All das sage ich nicht aus einer Kränkung oder Enttäuschung heraus. Es sind ja Manifestationen eben jener Zustände, die ich seit längerer Zeit thematisiere: Die Unfähigkeit muslimischer Strukturen, die eigene Wirkung und die gesellschaftliche Stimmung wahrzunehmen, inhaltliche Debatten zu führen, Kritik als konstruktiv zu begreifen, öffentliche Diskurse zu gestalten und auch auszuhalten.
Beispielhafter Moment
Ein letztes und jüngstes Beispiel: Ich war am vergangenen Sonntag beim Feiertagsgebet in einer Kölner Moschee. Wenige Minuten vor Beginn des eigentlichen Ritualgebets sprach der Imam zu der versammelten Gemeinde, die den Gebetssaal bis vor die Tore der Moschee füllte. Es waren die häufig gehörten, üblichen, fast schon vorhersagbaren Formulierungen, die aber zu den jeweiligen Feiertagen irgendwie auch dazugehören und vertraut wirken.
Dann allerdings sagte er etwas Außergewöhnliches. Etwas Unerwartetes, das die übliche Routine durchbrach. Ich hatte den Eindruck, dass er nicht vom Manuskript ablas, sondern frei sprach, sich von Herzen an die Gemeinde wendete: „Ihr alle habt großen Anteil daran, dass diese Moschee errichtet werden konnte. Ihr habt mit euren Spenden und euren Gebeten zur Fertigstellung dieses Gotteshauses beigetragen. Unser Dank gebührt euch. Aber mindestens ebenso großen Anteil haben die vielen nichtmuslimischen Menschen in Deutschland, unsere Nachbarn und die vielen Menschen aus Politik und Gesellschaft, die sich für den Bau dieser Moschee eingesetzt haben, die uns geholfen haben, viele Hindernisse zu überwinden und die mit dieser Unterstützung mindestens ebenso großen Anteil daran haben, dass wir heute in dieser großen Zahl hier versammelt sind und in einem wunderschönen Raum unser Feiertagsgebet verrichten können. Auch diesen vielen Menschen gebührt unser Dank. Ihre Namen werden für immer in unsere Gebete eingeschlossen sein, die wir hier an diesem Ort verrichten.“ Sinngemäß waren das seine Worte.

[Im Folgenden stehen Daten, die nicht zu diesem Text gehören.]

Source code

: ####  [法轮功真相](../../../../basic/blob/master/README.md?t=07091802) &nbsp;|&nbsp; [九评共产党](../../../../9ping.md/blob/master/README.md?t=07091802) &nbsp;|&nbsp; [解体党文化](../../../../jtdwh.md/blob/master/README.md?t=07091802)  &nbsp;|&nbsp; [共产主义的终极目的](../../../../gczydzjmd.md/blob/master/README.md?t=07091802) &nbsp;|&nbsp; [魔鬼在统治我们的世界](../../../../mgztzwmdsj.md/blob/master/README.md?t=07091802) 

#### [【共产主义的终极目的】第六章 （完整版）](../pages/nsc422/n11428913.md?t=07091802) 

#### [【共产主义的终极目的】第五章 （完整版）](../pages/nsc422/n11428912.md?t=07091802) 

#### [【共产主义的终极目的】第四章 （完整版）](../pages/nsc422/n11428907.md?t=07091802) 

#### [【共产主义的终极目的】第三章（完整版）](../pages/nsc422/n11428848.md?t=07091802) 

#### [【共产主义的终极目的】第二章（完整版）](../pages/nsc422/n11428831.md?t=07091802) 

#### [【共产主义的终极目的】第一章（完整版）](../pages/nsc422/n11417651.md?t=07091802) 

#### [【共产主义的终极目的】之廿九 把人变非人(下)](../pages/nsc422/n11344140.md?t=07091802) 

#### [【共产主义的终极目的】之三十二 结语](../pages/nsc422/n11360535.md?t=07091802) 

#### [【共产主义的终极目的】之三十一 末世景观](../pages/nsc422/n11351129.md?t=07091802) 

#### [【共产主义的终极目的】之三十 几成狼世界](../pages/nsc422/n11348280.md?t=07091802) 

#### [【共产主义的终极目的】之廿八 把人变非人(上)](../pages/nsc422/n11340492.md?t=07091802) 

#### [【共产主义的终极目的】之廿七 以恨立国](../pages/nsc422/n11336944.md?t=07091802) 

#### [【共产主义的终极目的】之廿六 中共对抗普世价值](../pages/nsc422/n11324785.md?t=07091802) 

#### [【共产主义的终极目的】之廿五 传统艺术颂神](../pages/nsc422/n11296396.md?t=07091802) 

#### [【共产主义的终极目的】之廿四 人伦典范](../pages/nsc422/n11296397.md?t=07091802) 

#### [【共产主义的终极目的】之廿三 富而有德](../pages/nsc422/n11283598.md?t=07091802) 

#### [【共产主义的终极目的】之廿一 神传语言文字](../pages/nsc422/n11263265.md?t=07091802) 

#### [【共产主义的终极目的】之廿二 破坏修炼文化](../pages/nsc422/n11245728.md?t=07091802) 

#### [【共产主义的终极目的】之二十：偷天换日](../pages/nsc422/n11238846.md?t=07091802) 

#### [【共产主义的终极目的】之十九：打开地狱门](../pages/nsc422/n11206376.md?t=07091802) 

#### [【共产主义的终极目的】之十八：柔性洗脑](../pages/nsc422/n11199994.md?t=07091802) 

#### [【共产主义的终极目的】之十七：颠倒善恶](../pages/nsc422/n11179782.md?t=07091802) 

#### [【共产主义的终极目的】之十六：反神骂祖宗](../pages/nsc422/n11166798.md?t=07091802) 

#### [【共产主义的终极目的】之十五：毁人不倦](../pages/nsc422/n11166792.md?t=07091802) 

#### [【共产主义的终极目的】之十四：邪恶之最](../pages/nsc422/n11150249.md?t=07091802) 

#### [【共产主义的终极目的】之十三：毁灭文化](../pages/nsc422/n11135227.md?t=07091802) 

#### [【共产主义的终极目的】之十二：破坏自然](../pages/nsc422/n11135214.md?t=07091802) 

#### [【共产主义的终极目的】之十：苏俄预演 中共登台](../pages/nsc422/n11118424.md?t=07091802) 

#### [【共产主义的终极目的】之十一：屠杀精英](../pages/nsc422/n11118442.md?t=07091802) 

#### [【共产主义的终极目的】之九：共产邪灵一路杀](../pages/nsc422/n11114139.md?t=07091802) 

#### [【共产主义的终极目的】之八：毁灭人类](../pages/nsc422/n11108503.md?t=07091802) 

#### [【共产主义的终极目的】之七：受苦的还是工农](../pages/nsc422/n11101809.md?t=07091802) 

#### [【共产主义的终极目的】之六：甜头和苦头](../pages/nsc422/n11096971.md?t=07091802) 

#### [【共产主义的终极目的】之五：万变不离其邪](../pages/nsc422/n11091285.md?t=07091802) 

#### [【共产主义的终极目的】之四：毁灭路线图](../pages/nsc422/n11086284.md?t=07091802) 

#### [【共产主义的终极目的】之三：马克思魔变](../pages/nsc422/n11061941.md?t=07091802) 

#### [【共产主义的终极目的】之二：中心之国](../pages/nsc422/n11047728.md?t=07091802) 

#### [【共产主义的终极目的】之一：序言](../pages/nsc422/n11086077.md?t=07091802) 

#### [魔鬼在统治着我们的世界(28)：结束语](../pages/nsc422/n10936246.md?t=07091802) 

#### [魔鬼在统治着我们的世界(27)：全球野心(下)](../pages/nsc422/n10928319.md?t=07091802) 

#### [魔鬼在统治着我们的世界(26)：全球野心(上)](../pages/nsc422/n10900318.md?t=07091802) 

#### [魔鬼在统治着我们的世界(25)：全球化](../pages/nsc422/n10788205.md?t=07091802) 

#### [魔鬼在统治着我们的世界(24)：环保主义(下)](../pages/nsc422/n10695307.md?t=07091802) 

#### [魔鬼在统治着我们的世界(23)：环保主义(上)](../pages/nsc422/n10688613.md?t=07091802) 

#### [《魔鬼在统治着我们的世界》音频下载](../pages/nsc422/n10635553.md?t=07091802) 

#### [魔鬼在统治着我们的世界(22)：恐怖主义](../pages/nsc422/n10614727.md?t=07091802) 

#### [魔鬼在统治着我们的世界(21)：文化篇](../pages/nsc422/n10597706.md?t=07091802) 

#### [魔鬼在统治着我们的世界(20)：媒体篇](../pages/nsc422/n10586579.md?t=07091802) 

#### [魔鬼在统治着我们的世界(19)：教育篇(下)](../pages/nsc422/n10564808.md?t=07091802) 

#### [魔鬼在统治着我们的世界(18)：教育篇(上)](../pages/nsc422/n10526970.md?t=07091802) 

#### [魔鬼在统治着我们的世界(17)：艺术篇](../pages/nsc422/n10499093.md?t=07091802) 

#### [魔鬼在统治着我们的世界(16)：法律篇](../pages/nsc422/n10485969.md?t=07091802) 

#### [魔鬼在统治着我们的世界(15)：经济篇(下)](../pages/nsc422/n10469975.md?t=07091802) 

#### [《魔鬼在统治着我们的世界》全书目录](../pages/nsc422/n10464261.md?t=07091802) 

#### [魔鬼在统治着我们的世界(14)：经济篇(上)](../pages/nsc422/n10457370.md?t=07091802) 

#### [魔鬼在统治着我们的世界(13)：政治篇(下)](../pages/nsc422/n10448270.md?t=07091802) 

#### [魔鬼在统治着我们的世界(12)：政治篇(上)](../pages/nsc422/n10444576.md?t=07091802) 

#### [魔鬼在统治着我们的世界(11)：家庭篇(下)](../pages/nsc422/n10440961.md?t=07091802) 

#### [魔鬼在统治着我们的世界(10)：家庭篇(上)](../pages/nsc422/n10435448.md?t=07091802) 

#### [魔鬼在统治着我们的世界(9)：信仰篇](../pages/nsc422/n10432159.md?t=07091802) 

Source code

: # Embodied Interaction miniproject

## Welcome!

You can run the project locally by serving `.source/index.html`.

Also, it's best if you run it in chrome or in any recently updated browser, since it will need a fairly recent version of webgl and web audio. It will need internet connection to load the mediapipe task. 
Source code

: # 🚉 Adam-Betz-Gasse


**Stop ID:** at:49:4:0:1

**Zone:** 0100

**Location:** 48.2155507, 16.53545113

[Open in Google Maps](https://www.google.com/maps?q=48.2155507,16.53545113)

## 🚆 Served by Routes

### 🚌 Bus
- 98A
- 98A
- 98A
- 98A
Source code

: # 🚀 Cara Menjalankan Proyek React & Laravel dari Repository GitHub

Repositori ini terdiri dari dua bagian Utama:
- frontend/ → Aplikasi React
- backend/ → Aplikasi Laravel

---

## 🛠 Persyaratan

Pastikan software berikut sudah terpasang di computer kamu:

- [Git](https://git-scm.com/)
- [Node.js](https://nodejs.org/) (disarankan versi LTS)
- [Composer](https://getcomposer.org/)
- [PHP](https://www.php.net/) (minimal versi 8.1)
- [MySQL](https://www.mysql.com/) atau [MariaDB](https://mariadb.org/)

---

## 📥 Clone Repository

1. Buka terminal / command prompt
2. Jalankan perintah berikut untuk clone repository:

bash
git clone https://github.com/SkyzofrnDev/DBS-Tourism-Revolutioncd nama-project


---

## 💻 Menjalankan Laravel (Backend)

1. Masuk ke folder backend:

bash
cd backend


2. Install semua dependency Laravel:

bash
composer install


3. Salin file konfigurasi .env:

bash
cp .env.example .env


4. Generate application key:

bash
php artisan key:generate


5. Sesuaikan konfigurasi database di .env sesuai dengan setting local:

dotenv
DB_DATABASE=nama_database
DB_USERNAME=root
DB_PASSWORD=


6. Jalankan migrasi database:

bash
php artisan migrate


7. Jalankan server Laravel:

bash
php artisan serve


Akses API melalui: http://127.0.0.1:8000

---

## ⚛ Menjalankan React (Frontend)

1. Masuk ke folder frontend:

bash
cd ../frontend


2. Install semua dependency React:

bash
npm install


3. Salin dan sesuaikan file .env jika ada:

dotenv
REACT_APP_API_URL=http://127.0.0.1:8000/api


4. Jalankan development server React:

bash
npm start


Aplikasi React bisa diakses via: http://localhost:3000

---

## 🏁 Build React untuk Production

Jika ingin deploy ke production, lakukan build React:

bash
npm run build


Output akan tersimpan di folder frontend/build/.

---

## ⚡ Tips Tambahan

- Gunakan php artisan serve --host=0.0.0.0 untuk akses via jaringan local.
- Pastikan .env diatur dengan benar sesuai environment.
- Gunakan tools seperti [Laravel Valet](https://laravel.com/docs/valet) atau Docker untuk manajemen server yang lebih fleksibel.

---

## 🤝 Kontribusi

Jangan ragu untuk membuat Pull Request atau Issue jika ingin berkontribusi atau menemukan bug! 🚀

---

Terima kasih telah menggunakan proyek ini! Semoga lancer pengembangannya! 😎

Es war ein ergreifender Moment, in welchem das Versprechen nach Transparenz und Öffnung einer muslimischen Gemeinde seine eigene Sprache fand, konkret erlebbar wurde, Wirklichkeit wurde.
Dieser Moment ist ungehört verhallt. Nur die Anwesenden haben ihn erlebt. Er taucht sonst nirgends auf. Einen deutschsprachigen Bericht über dieses Feiertagsgebet gibt es auch nach drei Tagen nicht. Dieser Moment der Verbindung nach außen, dieser Augenblick, als ein Moscheesaal sich sinnbildlich öffnet und mit der Stadt, in der er sich befindet, zusammenrückt, ist nirgends festgehalten – so als hätte es ihn nie gegeben. Dieser Moment ist schlichtweg in seiner Bedeutung und Wirkung nicht erkannt worden.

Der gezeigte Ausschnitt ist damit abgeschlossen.